Zakrzosek i okolice

Przerwa w pracy - leniwie dość między świętami a nowym rokiem. I świeżutki śnieg. Któż by się oparł pokusie wyskoczenia choć na chwilę w góry? Dziś niestety bez towarzysza znowu co spowodowało, że raczej biegłam niż szłam.

Wystartowałam przy Sparze na Polanie (Ustroń) po tkwieniu dobre 20 min w korku do Wisły. Nie było sensu jechać dalej więc na prędce wpadł mi do głowy pomysł, żeby pójść na Zakrzosek i co prawda chciałam dalej na Równicę, ale źle obliczyłam czas. Miałam jakieś 3 godz tylko czasu.

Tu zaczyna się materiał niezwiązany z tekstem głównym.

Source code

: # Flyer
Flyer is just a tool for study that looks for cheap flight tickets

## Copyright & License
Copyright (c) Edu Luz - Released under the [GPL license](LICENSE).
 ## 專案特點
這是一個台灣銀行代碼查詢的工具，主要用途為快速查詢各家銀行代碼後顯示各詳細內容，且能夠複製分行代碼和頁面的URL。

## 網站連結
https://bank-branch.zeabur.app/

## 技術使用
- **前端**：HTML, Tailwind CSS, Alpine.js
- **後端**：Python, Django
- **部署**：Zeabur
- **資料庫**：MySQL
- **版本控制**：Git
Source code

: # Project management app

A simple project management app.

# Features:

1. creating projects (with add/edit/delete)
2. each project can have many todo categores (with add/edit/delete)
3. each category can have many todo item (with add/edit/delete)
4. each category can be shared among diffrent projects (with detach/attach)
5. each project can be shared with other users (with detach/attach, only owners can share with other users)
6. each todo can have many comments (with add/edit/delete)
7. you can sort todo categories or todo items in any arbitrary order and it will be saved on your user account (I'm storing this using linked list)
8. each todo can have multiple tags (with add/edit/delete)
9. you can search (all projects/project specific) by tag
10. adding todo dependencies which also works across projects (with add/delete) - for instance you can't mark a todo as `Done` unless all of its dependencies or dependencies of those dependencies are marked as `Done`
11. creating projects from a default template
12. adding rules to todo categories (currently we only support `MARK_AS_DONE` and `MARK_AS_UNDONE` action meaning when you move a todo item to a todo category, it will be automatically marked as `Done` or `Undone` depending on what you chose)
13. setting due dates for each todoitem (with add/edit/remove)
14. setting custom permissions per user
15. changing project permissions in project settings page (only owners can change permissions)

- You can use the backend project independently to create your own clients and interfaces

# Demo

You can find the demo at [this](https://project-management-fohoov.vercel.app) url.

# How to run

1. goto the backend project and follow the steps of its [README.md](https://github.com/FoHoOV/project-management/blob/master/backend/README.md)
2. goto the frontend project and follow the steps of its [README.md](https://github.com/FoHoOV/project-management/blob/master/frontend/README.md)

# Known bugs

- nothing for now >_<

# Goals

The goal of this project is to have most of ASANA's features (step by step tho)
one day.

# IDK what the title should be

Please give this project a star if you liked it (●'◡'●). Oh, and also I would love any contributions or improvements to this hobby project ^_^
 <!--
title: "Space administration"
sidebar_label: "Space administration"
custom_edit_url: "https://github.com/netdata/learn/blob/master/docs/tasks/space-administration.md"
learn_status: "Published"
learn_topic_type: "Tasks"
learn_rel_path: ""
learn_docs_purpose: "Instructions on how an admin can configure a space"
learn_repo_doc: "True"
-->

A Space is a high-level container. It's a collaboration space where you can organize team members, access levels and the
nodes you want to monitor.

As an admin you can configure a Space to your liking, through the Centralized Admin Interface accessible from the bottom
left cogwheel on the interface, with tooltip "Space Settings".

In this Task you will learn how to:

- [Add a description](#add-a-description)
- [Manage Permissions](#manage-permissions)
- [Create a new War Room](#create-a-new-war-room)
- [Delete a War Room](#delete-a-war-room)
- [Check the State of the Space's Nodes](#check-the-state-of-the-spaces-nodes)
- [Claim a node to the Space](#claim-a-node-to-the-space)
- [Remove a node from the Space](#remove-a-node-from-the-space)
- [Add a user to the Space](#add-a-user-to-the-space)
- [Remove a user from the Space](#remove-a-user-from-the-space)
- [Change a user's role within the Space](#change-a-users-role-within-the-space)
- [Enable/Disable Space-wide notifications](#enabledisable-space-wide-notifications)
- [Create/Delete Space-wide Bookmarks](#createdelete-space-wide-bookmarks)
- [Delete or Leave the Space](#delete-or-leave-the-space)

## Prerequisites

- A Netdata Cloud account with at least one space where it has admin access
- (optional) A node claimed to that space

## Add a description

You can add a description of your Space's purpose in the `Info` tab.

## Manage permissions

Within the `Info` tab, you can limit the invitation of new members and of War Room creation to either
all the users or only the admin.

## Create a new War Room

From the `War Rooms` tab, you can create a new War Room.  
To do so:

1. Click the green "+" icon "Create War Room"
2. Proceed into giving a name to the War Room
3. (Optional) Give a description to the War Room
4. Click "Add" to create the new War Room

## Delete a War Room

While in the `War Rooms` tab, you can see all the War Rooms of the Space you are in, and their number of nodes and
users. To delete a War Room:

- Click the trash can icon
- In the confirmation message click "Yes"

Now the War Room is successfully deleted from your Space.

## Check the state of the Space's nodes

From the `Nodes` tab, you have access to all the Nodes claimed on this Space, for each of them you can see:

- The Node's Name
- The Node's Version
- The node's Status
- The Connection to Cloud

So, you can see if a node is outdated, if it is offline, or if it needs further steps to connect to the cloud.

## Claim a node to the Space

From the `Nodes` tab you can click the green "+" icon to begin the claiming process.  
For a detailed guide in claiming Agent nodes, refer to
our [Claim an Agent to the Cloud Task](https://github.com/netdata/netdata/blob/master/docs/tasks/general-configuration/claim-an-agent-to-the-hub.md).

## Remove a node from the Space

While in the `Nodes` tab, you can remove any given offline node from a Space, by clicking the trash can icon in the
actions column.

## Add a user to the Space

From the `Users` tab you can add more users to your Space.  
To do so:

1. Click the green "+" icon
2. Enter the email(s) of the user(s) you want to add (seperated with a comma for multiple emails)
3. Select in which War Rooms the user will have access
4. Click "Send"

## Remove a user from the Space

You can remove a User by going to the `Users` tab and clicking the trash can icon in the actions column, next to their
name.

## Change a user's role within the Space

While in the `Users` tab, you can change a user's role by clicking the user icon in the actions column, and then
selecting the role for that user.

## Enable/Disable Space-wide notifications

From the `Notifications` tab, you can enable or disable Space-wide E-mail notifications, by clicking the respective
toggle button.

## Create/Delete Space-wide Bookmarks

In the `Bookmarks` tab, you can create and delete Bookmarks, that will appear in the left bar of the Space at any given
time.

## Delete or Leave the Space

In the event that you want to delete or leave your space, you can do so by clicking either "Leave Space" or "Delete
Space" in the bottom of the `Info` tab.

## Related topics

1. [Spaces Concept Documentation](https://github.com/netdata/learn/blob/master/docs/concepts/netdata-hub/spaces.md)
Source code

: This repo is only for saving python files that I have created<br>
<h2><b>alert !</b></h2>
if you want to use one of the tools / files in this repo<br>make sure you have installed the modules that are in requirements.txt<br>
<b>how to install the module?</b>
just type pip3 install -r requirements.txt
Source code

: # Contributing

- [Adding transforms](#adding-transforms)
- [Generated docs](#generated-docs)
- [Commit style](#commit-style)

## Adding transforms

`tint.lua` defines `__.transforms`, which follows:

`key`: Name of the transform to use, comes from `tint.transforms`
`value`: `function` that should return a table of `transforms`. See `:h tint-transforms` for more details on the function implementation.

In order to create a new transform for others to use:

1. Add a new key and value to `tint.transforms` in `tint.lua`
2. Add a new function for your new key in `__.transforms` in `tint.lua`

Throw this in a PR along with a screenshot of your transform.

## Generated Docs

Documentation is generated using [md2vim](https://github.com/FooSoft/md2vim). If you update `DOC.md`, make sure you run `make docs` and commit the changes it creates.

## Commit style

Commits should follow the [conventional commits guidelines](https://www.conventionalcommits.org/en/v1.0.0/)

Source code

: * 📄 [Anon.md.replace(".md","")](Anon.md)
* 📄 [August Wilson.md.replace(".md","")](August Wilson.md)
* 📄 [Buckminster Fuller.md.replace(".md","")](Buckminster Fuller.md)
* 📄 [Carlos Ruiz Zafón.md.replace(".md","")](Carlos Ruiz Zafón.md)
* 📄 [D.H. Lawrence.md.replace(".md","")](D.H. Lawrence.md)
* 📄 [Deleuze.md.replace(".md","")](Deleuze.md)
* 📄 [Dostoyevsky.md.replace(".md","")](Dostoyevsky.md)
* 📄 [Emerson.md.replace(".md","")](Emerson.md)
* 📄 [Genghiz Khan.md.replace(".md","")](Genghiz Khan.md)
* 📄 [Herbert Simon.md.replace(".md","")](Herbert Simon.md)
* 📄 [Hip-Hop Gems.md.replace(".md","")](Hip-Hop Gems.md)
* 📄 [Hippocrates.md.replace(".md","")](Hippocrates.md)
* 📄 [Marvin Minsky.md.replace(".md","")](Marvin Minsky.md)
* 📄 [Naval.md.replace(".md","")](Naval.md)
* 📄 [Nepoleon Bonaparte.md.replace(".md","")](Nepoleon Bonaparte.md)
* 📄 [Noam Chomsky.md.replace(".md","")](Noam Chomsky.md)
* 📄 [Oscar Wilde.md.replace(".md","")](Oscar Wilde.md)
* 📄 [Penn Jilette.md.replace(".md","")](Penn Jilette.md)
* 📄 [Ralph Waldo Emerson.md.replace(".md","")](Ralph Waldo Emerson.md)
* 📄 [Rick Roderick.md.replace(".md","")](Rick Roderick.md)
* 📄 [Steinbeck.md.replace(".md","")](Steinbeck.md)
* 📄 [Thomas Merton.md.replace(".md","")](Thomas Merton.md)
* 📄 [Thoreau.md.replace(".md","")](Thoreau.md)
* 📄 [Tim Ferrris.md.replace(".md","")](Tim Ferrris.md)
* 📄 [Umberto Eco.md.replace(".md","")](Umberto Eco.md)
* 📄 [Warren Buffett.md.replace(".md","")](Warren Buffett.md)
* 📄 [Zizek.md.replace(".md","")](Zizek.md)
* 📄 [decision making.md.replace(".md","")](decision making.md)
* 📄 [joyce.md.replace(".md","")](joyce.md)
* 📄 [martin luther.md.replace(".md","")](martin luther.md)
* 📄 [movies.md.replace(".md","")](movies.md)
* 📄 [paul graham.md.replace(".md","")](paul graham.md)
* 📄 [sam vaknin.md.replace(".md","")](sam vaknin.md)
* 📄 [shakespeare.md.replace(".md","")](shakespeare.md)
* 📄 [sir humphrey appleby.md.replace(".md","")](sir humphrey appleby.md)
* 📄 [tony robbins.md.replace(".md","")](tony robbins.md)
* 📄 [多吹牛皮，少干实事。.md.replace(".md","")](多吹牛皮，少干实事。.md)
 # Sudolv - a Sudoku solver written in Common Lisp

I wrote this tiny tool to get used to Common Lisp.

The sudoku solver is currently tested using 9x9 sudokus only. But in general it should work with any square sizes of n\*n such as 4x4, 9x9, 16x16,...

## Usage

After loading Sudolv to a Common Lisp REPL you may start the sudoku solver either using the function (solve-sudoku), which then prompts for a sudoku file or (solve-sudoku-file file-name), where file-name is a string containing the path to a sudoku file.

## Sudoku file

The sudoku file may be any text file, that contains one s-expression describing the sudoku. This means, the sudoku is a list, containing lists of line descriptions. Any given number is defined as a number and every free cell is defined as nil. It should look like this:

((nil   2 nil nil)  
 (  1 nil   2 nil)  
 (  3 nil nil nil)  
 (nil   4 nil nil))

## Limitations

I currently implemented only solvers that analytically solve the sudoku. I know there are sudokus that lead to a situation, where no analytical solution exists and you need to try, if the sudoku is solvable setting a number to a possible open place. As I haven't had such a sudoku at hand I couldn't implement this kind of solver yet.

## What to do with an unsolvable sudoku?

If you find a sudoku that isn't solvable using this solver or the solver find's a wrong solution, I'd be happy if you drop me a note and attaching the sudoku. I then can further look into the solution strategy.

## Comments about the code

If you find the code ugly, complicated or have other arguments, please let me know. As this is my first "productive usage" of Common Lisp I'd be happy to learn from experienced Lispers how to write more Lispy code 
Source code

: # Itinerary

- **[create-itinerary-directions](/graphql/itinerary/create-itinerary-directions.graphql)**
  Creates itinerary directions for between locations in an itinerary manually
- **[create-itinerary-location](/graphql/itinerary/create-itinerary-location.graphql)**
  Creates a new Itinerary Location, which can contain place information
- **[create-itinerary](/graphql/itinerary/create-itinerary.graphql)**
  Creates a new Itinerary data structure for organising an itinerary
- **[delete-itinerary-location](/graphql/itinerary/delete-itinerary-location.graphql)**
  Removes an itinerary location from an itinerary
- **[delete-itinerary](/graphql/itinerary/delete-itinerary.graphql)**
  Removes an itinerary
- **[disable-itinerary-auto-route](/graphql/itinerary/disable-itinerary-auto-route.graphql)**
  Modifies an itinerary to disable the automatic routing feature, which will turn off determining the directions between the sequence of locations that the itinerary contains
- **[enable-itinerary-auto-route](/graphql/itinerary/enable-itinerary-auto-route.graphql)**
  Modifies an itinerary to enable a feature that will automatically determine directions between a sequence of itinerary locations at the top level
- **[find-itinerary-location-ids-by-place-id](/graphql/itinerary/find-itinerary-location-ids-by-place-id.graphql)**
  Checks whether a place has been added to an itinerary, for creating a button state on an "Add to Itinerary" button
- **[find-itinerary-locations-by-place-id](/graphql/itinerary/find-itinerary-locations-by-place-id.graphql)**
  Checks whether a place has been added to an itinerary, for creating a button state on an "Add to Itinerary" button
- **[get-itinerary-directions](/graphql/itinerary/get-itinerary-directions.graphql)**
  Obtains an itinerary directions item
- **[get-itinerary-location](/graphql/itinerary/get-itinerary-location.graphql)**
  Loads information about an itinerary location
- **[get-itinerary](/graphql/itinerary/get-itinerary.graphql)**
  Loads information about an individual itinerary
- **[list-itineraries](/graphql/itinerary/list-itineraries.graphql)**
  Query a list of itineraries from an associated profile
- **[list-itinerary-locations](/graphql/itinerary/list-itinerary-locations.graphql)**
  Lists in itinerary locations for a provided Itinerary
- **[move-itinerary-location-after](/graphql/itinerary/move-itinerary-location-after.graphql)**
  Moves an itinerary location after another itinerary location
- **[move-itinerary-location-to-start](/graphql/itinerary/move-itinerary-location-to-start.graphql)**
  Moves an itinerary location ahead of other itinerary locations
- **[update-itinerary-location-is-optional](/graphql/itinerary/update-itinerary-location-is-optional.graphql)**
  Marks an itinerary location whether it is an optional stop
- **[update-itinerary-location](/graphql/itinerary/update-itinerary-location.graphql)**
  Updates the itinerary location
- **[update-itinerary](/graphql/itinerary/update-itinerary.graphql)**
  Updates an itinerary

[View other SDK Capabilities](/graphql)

Ostatecznie zrobiłam 17,5 km w 2 godz 41 min czyli bardziej biegłam niż szłam.
Stare buty mimo impregnowania przed wyjściem, zmoczone dokumentnie. Śnieg leży, ale tak mokry, jakby się szło po wodzie samej.

Widoków ... średnio, bo słońce ni na chwilkę nie wyjrzało, ale cała radocha i tak moja - z ruchu, z tego co wokół i nieco lepszego powietrza już od Ślepej Dobki.